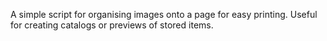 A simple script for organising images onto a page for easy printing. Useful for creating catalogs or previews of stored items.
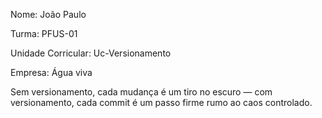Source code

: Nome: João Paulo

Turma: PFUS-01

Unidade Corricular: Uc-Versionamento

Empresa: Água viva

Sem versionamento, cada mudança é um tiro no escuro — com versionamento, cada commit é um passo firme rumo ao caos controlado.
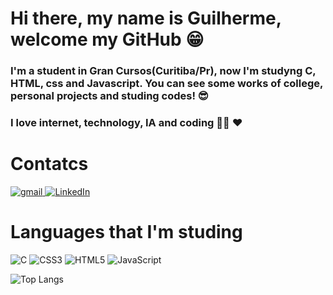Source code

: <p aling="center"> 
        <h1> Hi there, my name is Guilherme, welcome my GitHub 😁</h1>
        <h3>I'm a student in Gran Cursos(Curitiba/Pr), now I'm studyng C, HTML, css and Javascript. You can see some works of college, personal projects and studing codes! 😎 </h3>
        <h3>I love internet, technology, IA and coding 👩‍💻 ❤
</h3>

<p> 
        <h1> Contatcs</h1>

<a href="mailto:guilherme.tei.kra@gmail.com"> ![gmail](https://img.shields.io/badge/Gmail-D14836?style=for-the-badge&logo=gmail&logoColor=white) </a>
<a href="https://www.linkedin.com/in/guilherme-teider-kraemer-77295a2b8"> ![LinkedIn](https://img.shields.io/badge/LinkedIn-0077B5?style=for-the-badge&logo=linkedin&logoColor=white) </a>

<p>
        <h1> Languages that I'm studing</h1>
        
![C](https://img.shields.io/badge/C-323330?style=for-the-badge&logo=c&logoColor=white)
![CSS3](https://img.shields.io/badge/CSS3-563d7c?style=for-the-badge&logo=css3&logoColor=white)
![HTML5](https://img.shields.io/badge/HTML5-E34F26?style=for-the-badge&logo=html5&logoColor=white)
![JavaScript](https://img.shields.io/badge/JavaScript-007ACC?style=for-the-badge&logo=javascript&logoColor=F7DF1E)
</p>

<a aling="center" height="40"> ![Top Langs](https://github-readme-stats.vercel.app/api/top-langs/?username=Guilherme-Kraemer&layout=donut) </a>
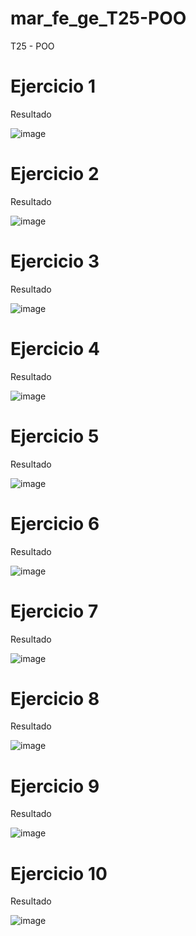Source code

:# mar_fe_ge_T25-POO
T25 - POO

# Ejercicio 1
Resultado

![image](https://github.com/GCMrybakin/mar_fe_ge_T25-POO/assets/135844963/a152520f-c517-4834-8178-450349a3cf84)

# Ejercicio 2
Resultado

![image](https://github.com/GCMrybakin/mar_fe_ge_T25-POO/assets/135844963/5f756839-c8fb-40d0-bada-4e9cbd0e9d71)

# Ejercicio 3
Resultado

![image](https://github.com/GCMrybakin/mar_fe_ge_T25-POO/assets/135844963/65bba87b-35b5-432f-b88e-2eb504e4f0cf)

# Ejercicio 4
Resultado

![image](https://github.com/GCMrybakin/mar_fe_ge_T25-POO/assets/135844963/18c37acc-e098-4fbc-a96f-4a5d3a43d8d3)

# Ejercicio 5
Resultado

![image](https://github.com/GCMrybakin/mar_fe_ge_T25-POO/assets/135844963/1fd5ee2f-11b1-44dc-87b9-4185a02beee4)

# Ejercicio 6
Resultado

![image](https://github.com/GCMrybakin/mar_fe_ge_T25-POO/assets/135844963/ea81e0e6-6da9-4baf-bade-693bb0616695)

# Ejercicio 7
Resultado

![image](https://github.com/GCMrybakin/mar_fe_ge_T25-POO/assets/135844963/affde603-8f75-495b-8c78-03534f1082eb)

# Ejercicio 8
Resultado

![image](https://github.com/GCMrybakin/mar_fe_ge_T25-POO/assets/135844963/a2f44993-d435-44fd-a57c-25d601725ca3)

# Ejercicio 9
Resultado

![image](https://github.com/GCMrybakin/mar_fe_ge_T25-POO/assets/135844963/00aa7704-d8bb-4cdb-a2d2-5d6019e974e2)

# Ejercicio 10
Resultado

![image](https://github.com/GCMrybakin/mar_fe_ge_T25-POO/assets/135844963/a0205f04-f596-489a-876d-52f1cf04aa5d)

====================

__ASSIGNMENT__:
Nothing should appear in the reply except the lines from the start of the listing above through the line with "Sem versionamento, cada", repeated exactly and free of pictures.

__EXPECTED OUTPUT__:
 A simple script for organising images onto a page for easy printing. Useful for creating catalogs or previews of stored items.
Source code

: Nome: João Paulo

Turma: PFUS-01

Unidade Corricular: Uc-Versionamento

Empresa: Água viva

Sem versionamento, cada mudança é um tiro no escuro — com versionamento, cada commit é um passo firme rumo ao caos controlado.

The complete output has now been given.